O esquema de corrupção instalado no INSS começou em 2019, no governo Jair Bolsonaro, mas explodiu em 2023 e 2024, no atual governo, quando se avolumaram os desvios – é o que apontam as investigações da PF, que também apuraram que, somente em 2023, falsos empréstimos consignados, obtidos provavelmente pela mesma quadrilha, causaram um prejuízo de R$ 90 bilhões aos aposentados e pensionistas.
Neste momento de grave crise fiscal – os economistas estão prevendo que, em 2027, o governo, por falta de dinheiro, terá dificuldade para honrar o pagamento das aposentadorias e pensões do INSS – o que pede a sociedade é a identificação, a prisão e a condenação dos responsáveis pela fraude, sejam eles quem forem. Ao contrário da Operação Lava Jato— que foi para o espaço porque o STF entendeu que o fórum do Petrolão não era o de Curitiba, mas o de Brasília – o inquérito da PF para apurar o que se passou no INSS deve ser o mais transparente possível.
Ontem, na hora do almoço, dois empresários agropecuaristas, revoltados diante de mais esse escândalo de corrupção, disseram que investir hoje no Brasil é uma tarefa complicada, a começar pela insegurança jurídica, passando pela insegurança pública e chegando à política, cujos agentes “dão maus exemplos de como usam o dinheiro público e de como desviam os proventos dos velhinhos aposentados” (o ministro da Previdência, líder do PDT, foi demitido).
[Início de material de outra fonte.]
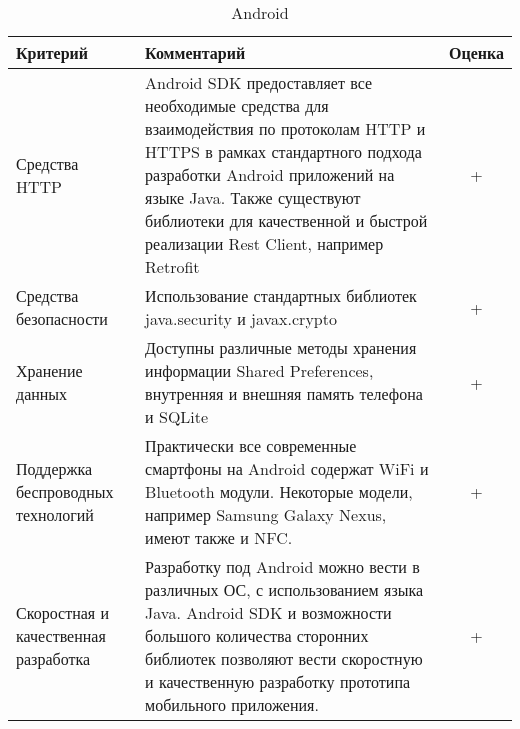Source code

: \bgroup %
\def\arraystretch{1.5}%
  \begin{longtable}{| p{} | p{} | c |} 
  \caption{Android} %
  \hline
    Критерий & Комментарий & Оценка \\
  \hline
    Средства HTTP

    & Android SDK предоставляет все необходимые средства для взаимодействия по протоколам HTTP и HTTPS в рамках стандартного подхода разработки Android приложений на языке Java. Также существуют библиотеки для качественной и быстрой реализации Rest Client, например Retrofit

    & + \\
  \hline
    Средства безопасности

    & Использование стандартных библиотек java.security и javax.crypto
    
    & + \\
  \hline
    Хранение данных

    & Доступны различные методы хранения информации Shared Preferences, внутренняя и внешняя память телефона и SQLite

    & + \\
  \hline
    Поддержка беспроводных технологий 
    
    & Практически все современные смартфоны на Android содержат WiFi и Bluetooth модули. Некоторые модели, например Samsung Galaxy Nexus, имеют также и NFC.

    & + \\
  \hline
    Скоростная и качественная разработка
    
    & Разработку под Android можно вести в различных ОС, с использованием языка Java. Android SDK и возможности большого количества сторонних библиотек позволяют вести скоростную и качественную разработку прототипа мобильного приложения.

    & + \\
  \hline

  \end{longtable}
\egroup %

\pagebreak

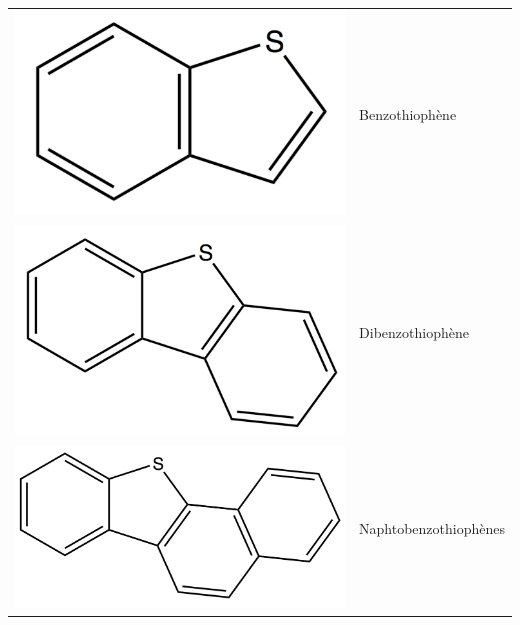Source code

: \documentclass[12pt,a4paper]{book}
\begin{document}
\begin{table}[h!]
\begin{center}
\begin{tabular}{rl}
			\includegraphics[scale=0.08]{../image/benzothiophene} & Benzothiophène \\
			\includegraphics[scale=0.08]{../image/dibenzothiophene} & Dibenzothiophène \\
			\includegraphics[scale=0.08]{../image/naphto1} & Naphtobenzothiophènes \\

\end{tabular}
\end{center}
\end{table}
\end{document}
A dupla de empreendedores também lamentou que a sociedade, diante de tantos escândalos, dá mostras de que já se acostumou com a corrupção, inserindo-a na conta dos seus prejuízos financeiros e de suas frustrações morais.
Bem, o governo já anunciou que o prejuízo dos aposentados será ressarcido no curtíssimo prazo, mesmo que, até agora, não se tenha encontrada a rubrica orçamentária da qual sairão os recursos para esse ressarcimento. Há impasses ainda não resolvidos. Por exemplo: como o aposentado lesado provará que não autorizou o desconto de seu provento para o sindicato Xis ou Ypsilon? Como ele provará a data em que começou a ser lesado? Não há respostas para estas perguntas, ainda.
Quanto à fraude no crédito consignado, o negócio é bem mais embaixo, não só pela montanha de dinheiro desviado – R$ 90 bilhões, segundo cálculos da PF – mas pela maneira como ela se deu. O consignado é operado, também, pelos grandes bancos, e aí são outros 500. O consignado é um meio que o governo encontrou de oferecer crédito com juros baixos a quem tem dívida com juros altos. Como disse o ministro da Fazenda, Fernando Haddad, “é a chance de trocar uma dívida cara por uma dívida mais barata”.
Em 2023, a quadrilha que sabe lesar o indefeso aposentado descobriu como obter um consignado em nome de outrem. E aí aconteceu a fraude não em órgão do serviço público, mas no poderoso sistema financeiro. A PF deve aprofundar suas investigações, pois desse mato fraudulento podem surgir boas surpresas.